Apparues il y a plus de 100 ans aux États-Unis, les comédies musicales étaient d’abord réservées au théâtre. À partir du cinéma parlant, elles ont bénéficié d’une démocratisation sur grand écran. Des planches au septième art en passant par la littérature et les séries, la comédie musicale s’est exportée sur plusieurs continents et touche toutes les sphères culturelles.

Un véritable boom artistique qui, malgré des succès parfois (très) relatifs, a perduré des décennies et semble actuellement connaître une nouvelle expansion. De West Side Story (1957) à Starmania (2022), de son berceau outre-Atlantique aux productions hexagonales, la comédie musicale se lance aujourd’hui dans une reconquête des salles de spectacles et de cinéma, tout en se diversifiant à travers les séries. Un éternel recommencement qui interroge les raisons pour lesquelles le genre n’a jamais cessé de fasciner.

Une expression narrative et artistique unique

Pourquoi les comédies musicales plaisent-elles autant ? C’est une question qui peut prêter à sourire, et pourtant les raisons de la fascination pour les comédies musicales sont parfois plus profondes, notamment en termes de narration. Bien sûr, le public est aujourd’hui friand des comédies musicales pour leur légèreté et leur fantaisie. Les spectateurs basculent dans un autre monde dans lequel les personnages chantent à tue-tête et dansent de façon endiablée. Une façon de sortir du quotidien, de voyager dans un univers entre rêve et réalité, mais aussi une manière inédite d’exprimer des émotions pour les artistes.

Ryan Gosling et Emma Stone dans La La Land de Damien Chazelle. © Summit Entertainment

La danse et le chant sont ainsi vecteurs d’expression artistique. Ils sont utilisés métaphoriquement, comme un univers parallèle dans lequel aucun personnage ne peut résister à l’envie irrépressible de pousser la chansonnette pour exprimer l’envahissement de ses sentiments. La profusion de couleurs, la précision des chorégraphies, la folie des décors… Tout est là pour représenter au mieux le débordement d’émotions que vit le personnage.

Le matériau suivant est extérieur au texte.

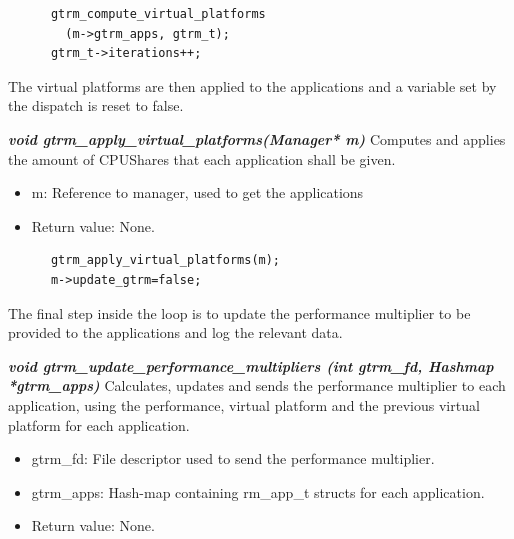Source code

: \documentclass[nobiblatex]{LTHthesis}
\begin{document}
\begin{lstlisting}
	  gtrm_compute_virtual_platforms
		(m->gtrm_apps, gtrm_t);
	  gtrm_t->iterations++;
\end{lstlisting}

The virtual platforms are then applied to the applications and a variable set by the dispatch is reset to false.
\begin{framed}
	\begin{flushleft}
			\textbf{\emph{{void gtrm\_apply\_virtual\_platforms(Manager* m)}}}
	  \newline
			Computes and applies the amount of CPUShares that each application 
		shall be given.
			\begin{itemize}
			\item m: Reference to manager, used to get the applications
			\item Return value: None.
			\end{itemize}
	\end{flushleft}	
\end{framed}
\begin{lstlisting}
	  gtrm_apply_virtual_platforms(m); 
	  m->update_gtrm=false;																	
\end{lstlisting}

The final step inside the loop is to update the performance multiplier to be
provided to the applications and log the relevant data.
\begin{framed}
	\begin{flushleft}
			\textbf{\emph{{void gtrm\_update\_performance\_multipliers \newline
	  (int gtrm\_fd, Hashmap *gtrm\_apps)}}} \newline
			Calculates, updates and sends the performance multiplier to 
	  each application, using the performance, virtual platform and 
	  the previous virtual platform for each application.
			\begin{itemize} 
			\item gtrm\_fd: File descriptor used to send the performance 
		multiplier.
			\item gtrm\_apps: Hash-map containing rm\_app\_t structs for 
		each application.
			\item Return value: None.
			\end{itemize}
	\end{flushleft}	
\end{framed}
\end{document}
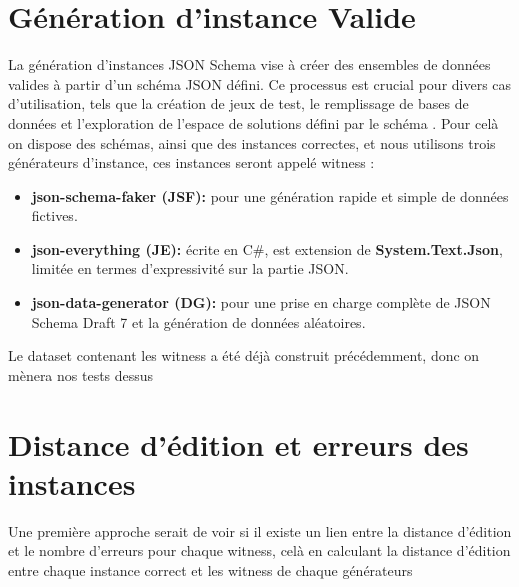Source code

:   \section{Génération d'instance Valide}
    La génération d'instances JSON Schema vise à créer des ensembles de données valides à partir d'un schéma JSON défini. Ce processus 
    est crucial pour divers cas d'utilisation, tels que la création de jeux de test, le remplissage de bases de données et l'exploration 
    de l'espace de solutions défini par le schéma \cite{GENERATION}. Pour celà on dispose des schémas, ainsi que des instances correctes, et nous utilisons trois générateurs d'instance, ces instances seront appelé witness : 
      \begin{itemize}
          \item [\textbullet] \textbf{json-schema-faker (JSF):} pour une génération rapide et simple de données fictives\cite{faker}.
          \item [\textbullet] \textbf{json-everything (JE):} écrite en C\#, est extension de \textbf{System.Text.Json}, limitée en termes d'expressivité sur la partie JSON\cite{everything}.
          \item [\textbullet] \textbf{json-data-generator (DG):} pour une prise en charge complète de JSON Schema Draft 7 et la génération de données aléatoires\cite{data_generator}.
      \end{itemize}

    
    Le dataset contenant les witness a été déjà construit précédemment, donc on mènera nos tests dessus
      
  \section{Distance d'édition et erreurs des instances}
    Une première approche serait de voir si il existe un lien entre la distance d'édition et le nombre d'erreurs pour chaque witness, celà en calculant la distance d'édition 
    entre chaque instance correct et les witness de chaque générateurs
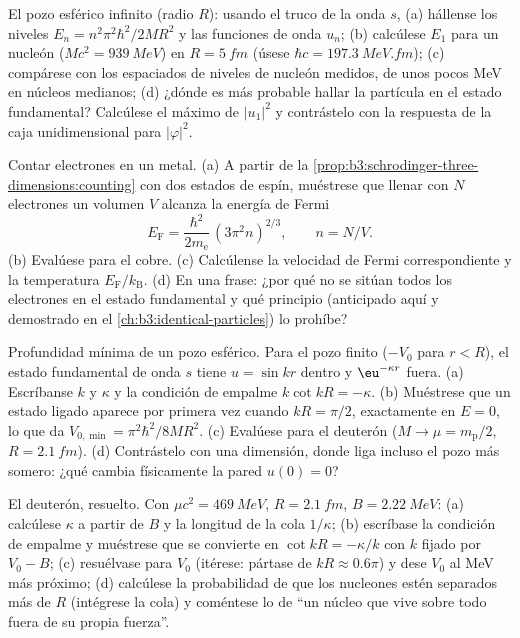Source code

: \begin{exercise}[$\star\star$]\label{exo:b3:schrodinger-three-dimensions:7}
El pozo esférico infinito (radio $R$): usando el truco de la onda $s$,
(a) hállense los niveles $E_n = n^2\pi^2\hbar^2/2MR^2$ y las funciones de onda
$u_n$; (b) calcúlese $E_1$ para un nucleón ($Mc^2 =
\qty{939}{MeV}$) en $R = \qty{5}{fm}$ (úsese $\hbar c =
\qty{197.3}{MeV.fm}$); (c) compárese con los espaciados de niveles de
nucleón medidos, de unos pocos MeV en núcleos medianos; (d) ¿dónde es más
probable hallar la partícula en el estado fundamental? Calcúlese el máximo de
$|u_1|^2$ y contrástelo con la respuesta de la caja unidimensional para
$|\varphi|^2$.
\end{exercise}

\begin{exercise}[$\star\star$]\label{exo:b3:schrodinger-three-dimensions:8}
Contar electrones en un metal. (a) A partir de la
\cref{prop:b3:schrodinger-three-dimensions:counting} con dos estados de
espín, muéstrese que llenar con $N$ electrones un volumen $V$ alcanza la
energía de Fermi
\[
E_{\text{F}} = \frac{\hbar^2}{2m_{\text{e}}}\,(3\pi^2n)^{2/3} ,
\qquad n = N/V .
\]
(b) Evalúese para el cobre. (c) Calcúlense la velocidad de Fermi
correspondiente y la temperatura $E_{\text{F}}/k_{\text{B}}$. (d) En una
frase: ¿por qué no se sitúan todos los electrones en el estado fundamental y
qué principio (anticipado aquí y demostrado en el
\cref{ch:b3:identical-particles}) lo prohíbe?
\end{exercise}

\begin{exercise}[$\star\star$]\label{exo:b3:schrodinger-three-dimensions:9}
Profundidad mínima de un pozo esférico. Para el pozo finito ($-V_0$ para
$r < R$), el estado fundamental de onda $s$ tiene $u = \sin kr$ dentro y
$\eu^{-\kappa r}$ fuera. (a) Escríbanse $k$ y $\kappa$ y la
condición de empalme $k\cot kR = -\kappa$. (b) Muéstrese que un estado
ligado aparece por primera vez cuando $kR = \pi/2$, exactamente en $E = 0$,
lo que da $V_{0,\min} = \pi^2\hbar^2/8MR^2$. (c) Evalúese para el deuterón
($M \to \mu = m_{\text{p}}/2$, $R = \qty{2.1}{fm}$). (d) Contrástelo
con una dimensión, donde liga incluso el pozo más somero: ¿qué cambia
físicamente la pared $u(0) = 0$?
\end{exercise}

\begin{exercise}[$\star\star\star$]\label{exo:b3:schrodinger-three-dimensions:10}
El deuterón, resuelto. Con $\mu c^2 = \qty{469}{MeV}$, $R =
\qty{2.1}{fm}$, $B = \qty{2.22}{MeV}$: (a) calcúlese $\kappa$ a partir de $B$
y la longitud de la cola $1/\kappa$; (b) escríbase la condición de empalme y
muéstrese que se convierte en $\cot kR = -\kappa/k$ con $k$ fijado por
$V_0 - B$; (c) resuélvase para $V_0$ (itérese: pártase de $kR \approx 0.6\pi$) y
dese $V_0$ al MeV más próximo; (d) calcúlese la probabilidad de que los
nucleones estén separados más de $R$ (intégrese la cola) y coméntese lo de ``un
núcleo que vive sobre todo fuera de su propia fuerza''.
\end{exercise}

Il en ressort un aspect cathartique, preuve que la comédie musicale n’oublie pas ses origines théâtrales. Ce mécanisme est essentiel au genre, car il permet de raconter l’histoire et de la faire avancer. Le spectaculaire ne réside pas tant dans un scénario complexe que dans un épanouissement total lors de grandes scènes de musique et de danse, qui ne marquent pas des pauses dans le récit, mais le font vivre d’une autre manière. On le voit par exemple dans le film La La Land (2016) de Damien Chazelle où le numéro de claquettes de Mia (Emma Stone) et Sebastian (Ryan Gosling) marque leur rapprochement amoureux.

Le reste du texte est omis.